Summary. The manuscript presents the PRISM benchmark, a forced-choice instrument with 14,175 scenarios per layer spanning 7 domains, 3 severity levels, 3 timeframes, and 5 variants, to empirically map the three layers of the Authority Stack (L4 value priorities, L3 evidence preferences, L2 source trust) in 8 AI models, resulting in 366,120 responses. Key results include a 4:4 split between Universalism-first and Security-first models at L4, near-ceiling Security preferences in defense domains, divergent L3 hierarchies, convergence on institutional sources at L2, PCS of 57-69%, and TRR of 91-98%.

Significance. The large-scale empirical data on AI decision-making hierarchies could inform deployment strategies if the instrument's validity is established. Strengths include the sample size and high test-retest reliability, which suggest stability beyond stochastic noise. However, the significance is constrained by the framework's self-referential nature and unaddressed potential artifacts in scenario design.

major comments (3)

[Methods] The abstract and methods description omit details on model selection, exact prompt engineering, and controls for multiple comparisons across domains and variants; this is load-bearing for interpreting the symmetric 4:4 split and the 95%+ Security surges as model properties rather than methodological artifacts.
[Methods] No pre-registration of scenario generation rules or expert validation of layer isolation is reported, raising concerns that the forced binary format and specific domain/severity/timeframe combinations (e.g., defense priming Security) may not cleanly separate L4, L3, and L2 as claimed.
[Introduction] The results are framed as mapping the Authority Stack from the author's prior paper (S. Lee, 2026a) without external validation or comparison to alternative decision frameworks, which limits the ability to assess whether the observed patterns reflect stable AI properties or the instrument's construction.

minor comments (2)

[Abstract] The Paired Consistency Scores (PCS) and Test-Retest Reliability (TRR) are reported with ranges but without specifying which models achieve which values or how variants were paired.
[Results] Clarify the exact definition of 'win-rates' and how they are calculated across the 5 variants.

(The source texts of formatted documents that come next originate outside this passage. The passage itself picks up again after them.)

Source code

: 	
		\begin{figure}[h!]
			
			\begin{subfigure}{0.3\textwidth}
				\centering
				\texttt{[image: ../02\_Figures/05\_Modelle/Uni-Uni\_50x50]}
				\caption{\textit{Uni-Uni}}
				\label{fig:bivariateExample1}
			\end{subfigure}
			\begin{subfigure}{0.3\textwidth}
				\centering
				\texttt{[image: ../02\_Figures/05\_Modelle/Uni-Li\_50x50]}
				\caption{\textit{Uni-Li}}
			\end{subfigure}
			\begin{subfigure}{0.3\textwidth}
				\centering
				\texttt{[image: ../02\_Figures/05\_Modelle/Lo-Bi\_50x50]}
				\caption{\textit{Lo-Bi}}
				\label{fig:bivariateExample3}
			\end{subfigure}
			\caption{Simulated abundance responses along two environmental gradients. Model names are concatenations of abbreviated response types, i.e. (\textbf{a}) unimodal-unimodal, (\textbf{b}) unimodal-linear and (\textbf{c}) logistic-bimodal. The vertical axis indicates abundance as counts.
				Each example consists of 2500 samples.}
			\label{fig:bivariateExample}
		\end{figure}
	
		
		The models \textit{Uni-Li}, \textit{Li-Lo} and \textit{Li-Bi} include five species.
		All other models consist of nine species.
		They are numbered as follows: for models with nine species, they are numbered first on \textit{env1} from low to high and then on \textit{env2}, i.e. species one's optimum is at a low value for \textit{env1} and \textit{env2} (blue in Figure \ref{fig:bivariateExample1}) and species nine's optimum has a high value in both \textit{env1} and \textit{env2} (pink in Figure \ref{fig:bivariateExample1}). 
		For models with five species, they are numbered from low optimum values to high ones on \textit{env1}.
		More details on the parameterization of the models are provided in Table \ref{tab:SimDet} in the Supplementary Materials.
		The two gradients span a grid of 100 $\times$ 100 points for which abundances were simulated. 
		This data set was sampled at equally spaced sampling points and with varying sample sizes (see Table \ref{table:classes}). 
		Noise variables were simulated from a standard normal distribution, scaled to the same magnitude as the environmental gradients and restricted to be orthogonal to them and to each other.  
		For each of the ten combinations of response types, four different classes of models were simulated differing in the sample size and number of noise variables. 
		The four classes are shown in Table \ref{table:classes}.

Simulated Author's Rebuttal

3 responses · 0 unresolved

We thank the referee for their constructive and detailed feedback, which highlights important areas for strengthening the transparency and framing of our work. We address each major comment below and have revised the manuscript to incorporate clarifications and additional details where feasible.

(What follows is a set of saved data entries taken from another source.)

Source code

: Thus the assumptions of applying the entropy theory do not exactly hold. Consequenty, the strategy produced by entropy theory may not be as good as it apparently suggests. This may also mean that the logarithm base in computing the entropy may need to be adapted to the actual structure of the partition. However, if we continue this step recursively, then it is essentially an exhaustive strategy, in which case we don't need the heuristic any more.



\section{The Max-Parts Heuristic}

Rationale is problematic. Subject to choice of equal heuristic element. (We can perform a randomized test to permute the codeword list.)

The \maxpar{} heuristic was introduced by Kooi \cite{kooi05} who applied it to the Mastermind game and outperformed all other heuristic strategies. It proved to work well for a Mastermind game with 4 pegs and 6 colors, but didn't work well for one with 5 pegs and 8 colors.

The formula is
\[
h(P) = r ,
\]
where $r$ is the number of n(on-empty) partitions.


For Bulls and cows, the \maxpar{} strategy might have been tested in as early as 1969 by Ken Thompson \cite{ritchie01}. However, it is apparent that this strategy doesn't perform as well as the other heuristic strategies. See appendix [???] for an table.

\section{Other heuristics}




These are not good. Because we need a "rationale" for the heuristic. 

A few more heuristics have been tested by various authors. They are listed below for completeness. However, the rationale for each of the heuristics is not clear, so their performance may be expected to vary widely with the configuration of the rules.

read point-by-point responses

Referee: [Methods] The abstract and methods description omit details on model selection, exact prompt engineering, and controls for multiple comparisons across domains and variants; this is load-bearing for interpreting the symmetric 4:4 split and the 95%+ Security surges as model properties rather than methodological artifacts.

Authors: We agree that greater specificity is required to support interpretation of the results. In the revised manuscript, the Methods section has been expanded to include the full list of the eight models evaluated (with providers and versions), the complete prompt templates and formatting instructions used for each layer, and the statistical procedures applied, including Holm-Bonferroni correction for the multiple comparisons arising from seven domains and five variants. These additions confirm that the reported 4:4 split and domain-specific patterns remain after correction. revision: yes
Referee: [Methods] No pre-registration of scenario generation rules or expert validation of layer isolation is reported, raising concerns that the forced binary format and specific domain/severity/timeframe combinations (e.g., defense priming Security) may not cleanly separate L4, L3, and L2 as claimed.

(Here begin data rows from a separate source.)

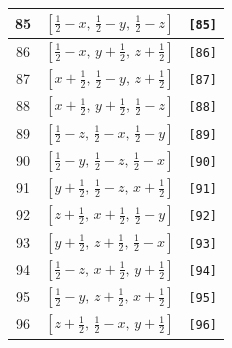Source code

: \documentclass[fleqn,8pt]{jsarticle}
\begin{document}
\begin{longtable}{ccc}
85 & $\left[ \frac{1}{2} - x,\, \frac{1}{2} - y,\, \frac{1}{2} - z \right]$ & {\tt [85]} \\ \hline
86 & $\left[ \frac{1}{2} - x,\, y + \frac{1}{2},\, z + \frac{1}{2} \right]$ & {\tt [86]} \\ \hline
87 & $\left[ x + \frac{1}{2},\, \frac{1}{2} - y,\, z + \frac{1}{2} \right]$ & {\tt [87]} \\ \hline
88 & $\left[ x + \frac{1}{2},\, y + \frac{1}{2},\, \frac{1}{2} - z \right]$ & {\tt [88]} \\ \hline
89 & $\left[ \frac{1}{2} - z,\, \frac{1}{2} - x,\, \frac{1}{2} - y \right]$ & {\tt [89]} \\ \hline
90 & $\left[ \frac{1}{2} - y,\, \frac{1}{2} - z,\, \frac{1}{2} - x \right]$ & {\tt [90]} \\ \hline
91 & $\left[ y + \frac{1}{2},\, \frac{1}{2} - z,\, x + \frac{1}{2} \right]$ & {\tt [91]} \\ \hline
92 & $\left[ z + \frac{1}{2},\, x + \frac{1}{2},\, \frac{1}{2} - y \right]$ & {\tt [92]} \\ \hline
93 & $\left[ y + \frac{1}{2},\, z + \frac{1}{2},\, \frac{1}{2} - x \right]$ & {\tt [93]} \\ \hline
94 & $\left[ \frac{1}{2} - z,\, x + \frac{1}{2},\, y + \frac{1}{2} \right]$ & {\tt [94]} \\ \hline
95 & $\left[ \frac{1}{2} - y,\, z + \frac{1}{2},\, x + \frac{1}{2} \right]$ & {\tt [95]} \\ \hline
96 & $\left[ z + \frac{1}{2},\, \frac{1}{2} - x,\, y + \frac{1}{2} \right]$ & {\tt [96]} \\
\end{longtable}
\end{document}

Authors: We did not pre-register the scenario generation rules. The revised Methods section now provides a complete, step-by-step account of the generation algorithm, including the systematic construction rules for domains, severity levels, timeframes, and variants, and how these were intended to isolate the three layers. We have also added an explicit discussion in the Limitations section addressing potential artifacts from the forced-choice format and domain priming effects. We accept that pre-registration and independent expert validation would have strengthened the design and note this as a limitation for future extensions of the benchmark. revision: partial
Referee: [Introduction] The results are framed as mapping the Authority Stack from the author's prior paper (S. Lee, 2026a) without external validation or comparison to alternative decision frameworks, which limits the ability to assess whether the observed patterns reflect stable AI properties or the instrument's construction.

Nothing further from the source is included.